Réticences de certaines puissances
La question de l’eau comme un instrument de paix est moins consensuelle qu’on pourrait le croire. Certaines grandes puissances, comme la Russie, seraient très réticentes à cette approche. Le panel dirigé par l’ancien président slovène recommande que le Conseil de sécurité de l’ONU se saisisse de la question. «Si nous arrivons déjà à protéger les infrastructures d’approvisionnement en eau potable visées dans les conflits, nous aurons fait une différence», veut croire Didier Burkhalter.
«Une meilleure gestion de l’eau doit faire partie de la recherche de la paix en Syrie», renchérit Danilo Türk, qui prône une approche régionale. Cette diplomatie de l’eau a déjà porté quelques fruits dans la région. Le 15 mars dernier, les ministres turc et irakien en charge de l’eau se sont rencontrés pour la première fois pour atténuer les tensions générées par la construction du barrage d’Ilisu sur le Tigre, en amont de l’Irak.
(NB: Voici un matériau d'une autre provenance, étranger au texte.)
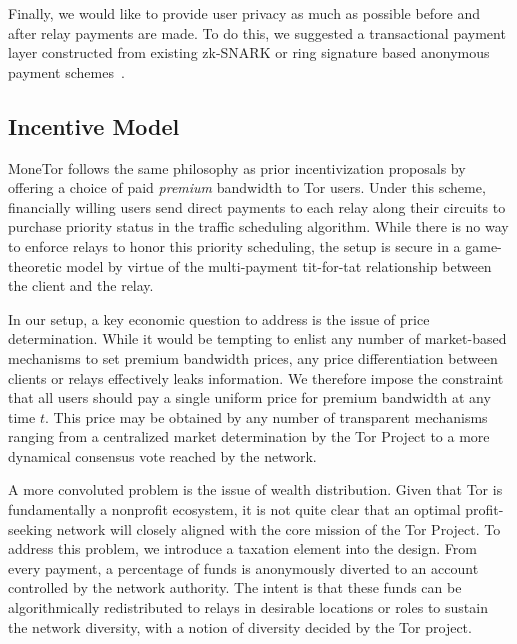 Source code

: Finally, we would like to provide user privacy as much as possible before and
after relay payments are made. To do this, we suggested a transactional payment
layer constructed from existing zk-SNARK or ring signature based anonymous
payment schemes~\cite{sasson2014zerocash, van2013cryptonote}.

\subsection{Incentive Model}
MoneTor follows the same philosophy as prior incentivization proposals by
offering a choice of paid \emph{premium} bandwidth to Tor users. Under this
scheme, financially willing users send direct payments to each relay along their
circuits to purchase priority status in the traffic scheduling
algorithm. While there is no way to enforce relays to honor this priority
scheduling, the setup is secure in a game-theoretic model by virtue of the
multi-payment tit-for-tat relationship between the client and the relay.

In our setup, a key economic question to address is the issue of price
determination. While it would be tempting to enlist any number of market-based
mechanisms to set premium bandwidth prices, any price differentiation between
clients or relays effectively leaks information. We therefore impose the
constraint that all users should pay a single uniform price for
premium bandwidth at any time $t$. This price may be obtained by any number of
transparent mechanisms ranging from a centralized market determination by the
Tor Project to a more dynamical consensus vote reached by the network.

A more convoluted problem is the issue of wealth distribution. Given that Tor is
fundamentally a nonprofit ecosystem, it is not quite clear that an optimal
profit-seeking network will closely aligned with the core mission of the Tor
Project. To address this problem, we introduce a taxation element into the
design. From every payment, a percentage of funds is anonymously diverted to an
account controlled by the network authority. The intent is that these funds can
be algorithmically redistributed to relays in desirable locations or roles to sustain the network diversity, with a notion of diversity decided by the Tor project. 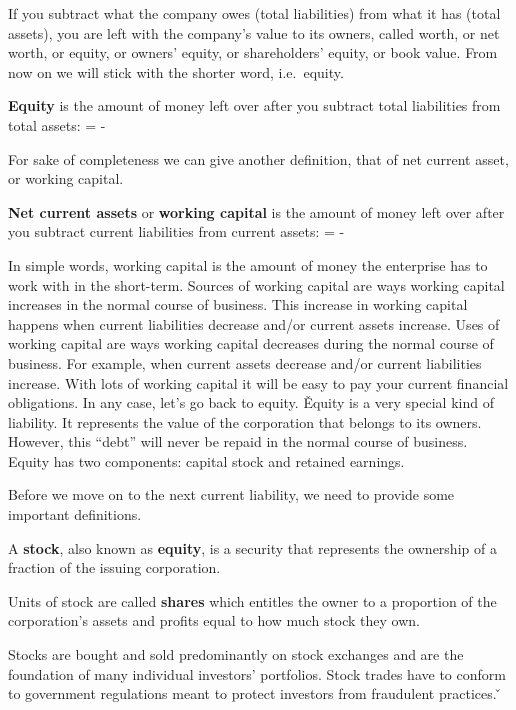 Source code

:If you subtract what the company owes (total liabilities) from what it has (total assets), you are left with the
company's value to its owners, called worth, or net worth, or equity, or owners' equity, or shareholders' equity,
or book value. From now on we will stick with the shorter word, i.e.\ equity.

\bd[Equity]
\textbf{Equity} is the amount of money left over after you subtract total liabilities from total assets:
\bse
{} =  - 
\ese
\ed

For sake of completeness we can give another definition, that of net current asset, or working capital.

\textbf{Net current assets} or \textbf{working capital} is the amount of money left over after you subtract current
liabilities from current assets:
\bse
{} =  - 
\ese
\ed

In simple words, working capital is the amount of money the enterprise has to work with in the short-term. Sources of
working capital are ways working capital increases in the normal course of business. This increase in working capital
happens when current liabilities decrease and/or current assets increase. Uses of working capital are ways working
capital decreases during the normal course of business. For example, when current assets decrease and/or current
liabilities increase. With lots of working capital it will be easy to pay your current financial obligations. In any
case, let's go back to equity. \v

Equity is a very special kind of liability. It represents the value of the corporation that belongs to its owners.
However, this ``debt'' will never be repaid in the normal course of business. Equity has two components: capital
stock and retained earnings.

Before we move on to the next current liability, we need to provide some important definitions.

A \textbf{stock}, also known as \textbf{equity}, is a security that represents the ownership of a fraction of the
issuing corporation.
\ed

\bd[Share]
Units of stock are called \textbf{shares} which entitles the owner to a proportion of the corporation's
assets and profits equal to how much stock they own.
\ed

Stocks are bought and sold predominantly on stock exchanges and are the foundation of many individual investors'
portfolios. Stock trades have to conform to government regulations meant to protect investors from fraudulent practices.
\v

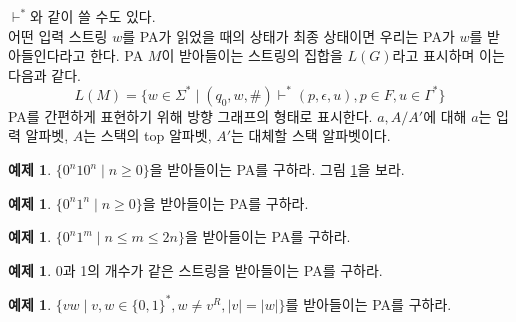 \documentclass[b5paper, 10pt]{book}
\theoremstyle{definition}
\newtheorem{ex}[defn]{예제}
\begin{document}
$\vdash^*$와 같이 쓸 수도 있다. \\ 
어떤 입력 스트링 $w$를 PA가 읽었을 때의 상태가 최종 상태이면 우리는 PA가 $w$를 받아들인다라고 한다.
PA $M$이 받아들이는 스트링의 집합을 $L(G)$라고 표시하며 이는 다음과 같다.
$$L(M) = \{w \in \Sigma^* \;\vert\; (q_0, w, \text{\#}) \vdash^* 
(p, \epsilon, u), p\in F, u \in \Gamma^*\}$$
PA를 간편하게 표현하기 위해 방향 그래프의 형태로 표시한다. $a, A/A'$에 대해 $a$는 입력 알파벳,
$A$는 스택의 top 알파벳, $A'$는 대체할 스택 알파벳이다. 
\begin{ex} \label{0n10n_ex}
    $\{0^n10^{n} \;\vert\; n \ge 0 \}$을 받아들이는 PA를 구하라. 그림 \ref{0n10n}을 보라.
\end{ex}
\begin{figure}[!ht]
    \centering
    \caption{} 
    \label{0n10n}
\end{figure}
\begin{ex}
    $\{0^n1^{n} \;\vert\; n \ge 0 \}$을 받아들이는 PA를 구하라.
\end{ex}
\begin{ex}
    $\{0^n1^{m} \;\vert\; n \le m \le 2n \}$을 받아들이는 PA를 구하라.
\end{ex}
\begin{ex}
    0과 1의 개수가 같은 스트링을 받아들이는 PA를 구하라. 
\end{ex}
\begin{ex}
    $\{ vw \;\vert\; v,w \in \{0,1\}^*, w \neq v^R , \vert v \vert = \vert w \vert \}$를 
    받아들이는 PA를 구하라.
\end{ex}
\end{document}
Deux stations de mesure du débit du fleuve seront construites de part et d’autre de la frontière et une délégation irakienne se rendra sur le chantier.
Pour gérer les ressources d’eau partagées par plusieurs pays, rares sont les accords internationaux. La gestion du fleuve Sénégal est une exception. Les barrages tout au long de son cours sont propriétés communes au Sénégal, à la Guinée, à la Mauritanie et au Mali. Mais le continent africain est aussi celui où il y a le plus d’habitants sans accès à l’eau potable. Dans le monde, deux milliards de personnes en sont privées. Pour elles, la lutte pour l’eau a déjà commencé et elle est quotidienne.